Useless responses. They made no sense. This shit had never happened to him around a woman before. Why did it have to start now? With a woman he swore wasn’t his type?
Last night he’d gotten rough in the bedroom with Tess, though he’d heard no complaints. He’d fucked her hard until his brain went numb and his body finally calmed the hell down.
Then the stupidest thing happened.
As they lay in bed together, he put his arms around her. He almost cuddled. Fucking cuddled? What the hell? Worse, he’d pictured holding Marissa.
In the next second he’d kicked Tess out of his place so fast, he’d slammed the door in her gaping face. Douche bag move. He’d sent Tess a text apologizing.
But this wasn’t cool.
No one got to him like Marissa. He hated it. The whole thing sucked. And there didn’t seem a damn thing he could do about it.
Because here he was walking up to her front door, more than ready to endure the tor
ture again—just for the chance to be near her. So messed up.
Balling his hands into fists, he wanted to punch something. Instead he cracked every knuckle in his fingers, rang the doorbell and waited for the object of his newfound obsession to answer.
And invite him in with a sweet smile that put heat in his cheeks.
And sit too close to him looking way to adorable in her little skirts and v-neck tops.
My God, he thought, shaking his head, mourning his old unaffected self. I need Tess on speed dial or I’ll jack up a good thing up with Marissa and be royally screwed. Not in a good way. He refused to lose this dare to Slone. He planted the thought firm in his mind and slammed a wall of indifference up to guard his chest.
Then Marissa opened her door wearing that smile, one of those cute skirts, and his good intentions were shot to hell. “You look…better,” he managed, instead of admitting she looked I-want-to-bend-you-over fuckably hot.

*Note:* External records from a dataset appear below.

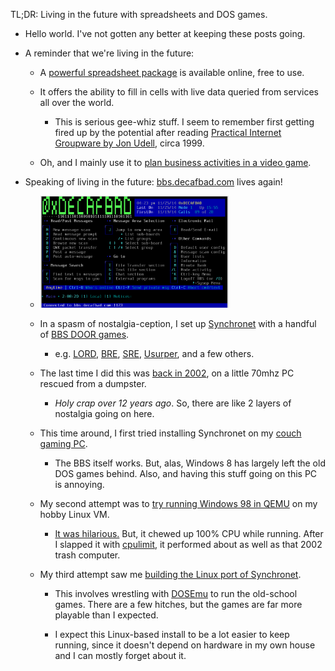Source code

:TL;DR: Living in the future with spreadsheets and DOS games.

<!--more-->

* Hello world. I've not gotten any better at keeping these posts going.

* A reminder that we're living in the future: 

  * A [powerful spreadsheet package][docs] is available online, free to use.
  
  * It offers the ability to fill in cells with live data queried from
    services all over the world.

    * This is serious gee-whiz stuff. I seem to remember first getting fired
      up by the potential after reading [Practical Internet Groupware by Jon
      Udell][group], circa 1999.

  * Oh, and I mainly use it to [plan business activities in a video
    game][evesheet].

[docs]: https://docs.google.com/
[group]: http://www.amazon.com/Practical-Internet-Groupware-Jon-Udell/dp/1565925378
[evesheet]: https://www.fuzzwork.co.uk/2013/06/22/importing-price-data-into-spreadsheets/

* Speaking of living in the future: [bbs.decafbad.com][] lives again! 

  * [<img src="/uploads/2014/decafbad-bbs.png" style="width:66%">][bbs.decafbad.com]

  * In a spasm of nostalgia-ception, I set up [Synchronet][] with a handful of
    [BBS DOOR games][door].

    * e.g. [LORD][], [BRE][], [SRE][], [Usurper][], and a few others.

  * The last time I did this was [back in 2002][lastbbs], on a
    little 70mhz PC rescued from a dumpster.

    * *Holy crap over 12 years ago*. So, there are like 2 layers of nostalgia
      going on here.

  * This time around, I first tried installing Synchronet on my
    [couch gaming PC][couchpc].

    * The BBS itself works. But, alas, Windows 8 has
      largely left the old DOS games behind. Also, and having this stuff
      going on this PC is annoying.

  * My second attempt was to [try running Windows 98 in QEMU][win98] on my
    hobby Linux VM.
    
    * [It was hilarious.][winfunny] But, it chewed up 100% CPU
      while running. After I slapped it with [cpulimit][], it performed
      about as well as that 2002 trash computer.

  * My third attempt saw me [building the Linux port of Synchronet][sbbsport].
  
    * This involves wrestling with [DOSEmu][] to run the old-school games.
      There are a few hitches, but the games are far more playable than I
      expected.

    * I expect this Linux-based install to be a lot easier to keep running,
      since it doesn't depend on hardware in my own house and I can mostly
      forget about it.
    
[couchpc]: http://blog.lmorchard.com/2013/02/10/building-my-couch-computing-station/
[cpulimit]: http://cpulimit.sourceforge.net/
[dosemu]: http://wiki.synchro.net/howto:dosemu
[sbbsport]: http://wiki.synchro.net/install:nix
[lastbbs]: http://www.decafbad.com/blog/2002/02/15/ooooai/
[synchronet]: http://synchro.net
[bbs.decafbad.com]: http://bbs.decafbad.com
[door]: http://breakintochat.com/wiki/BBS_door
[lord]: http://breakintochat.com/wiki/Legend_of_the_Red_Dragon
[bre]: http://breakintochat.com/wiki/Barren_Realms_Elite
[sre]: http://breakintochat.com/wiki/Solar_Realms_Elite
[usurper]: http://breakintochat.com/wiki/Usurper
[win98]: https://twitter.com/lmorchard/status/535478319148703744
[winfunny]: https://twitter.com/lmorchard/status/535485189196369920

<!-- vim: set wrap wm=5 syntax=mkd textwidth=78: -->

Sweeping her arm in an arc, she invited him inside. Her home gave off a welcoming, comfortable vibe. Not too girlie, but not super modern like Cade’s place. Walking into her house felt like stepping into autumn, neutral brown and cream walls, soft light-colored carpet that tracked his footprints, a solid maroon couch a guy could kick back and relax into, including a matching recliner, with bright gold pillows. Cozy. He liked being in her house. He liked being with her.
“I do feel better.” She nodded. “Thank you.”
His mind dove straight into the gutter. You’d feel a lot better naked and under me. Nope, not happening. Focus, moron.
“I was thinking, three days a week may be too much tutoring,” she said, walking toward her office area on the right, set up like an elementary school classroom. “Do you want to cut back to two days?”
No, I want you twenty-four-seven. In my bed. H e’d resigned himself to three days a week, for the chance to be in her company. Pathetic. But he’d settle for nothing less. “Am I too much for you?” he asked, tossing out a careless smile he barely pulled off.
“No,” she said, her laugh reminding him of church bells, of salvation. “If you continue coming three days a week, you’ll progress further. I just don’t want to overload you.”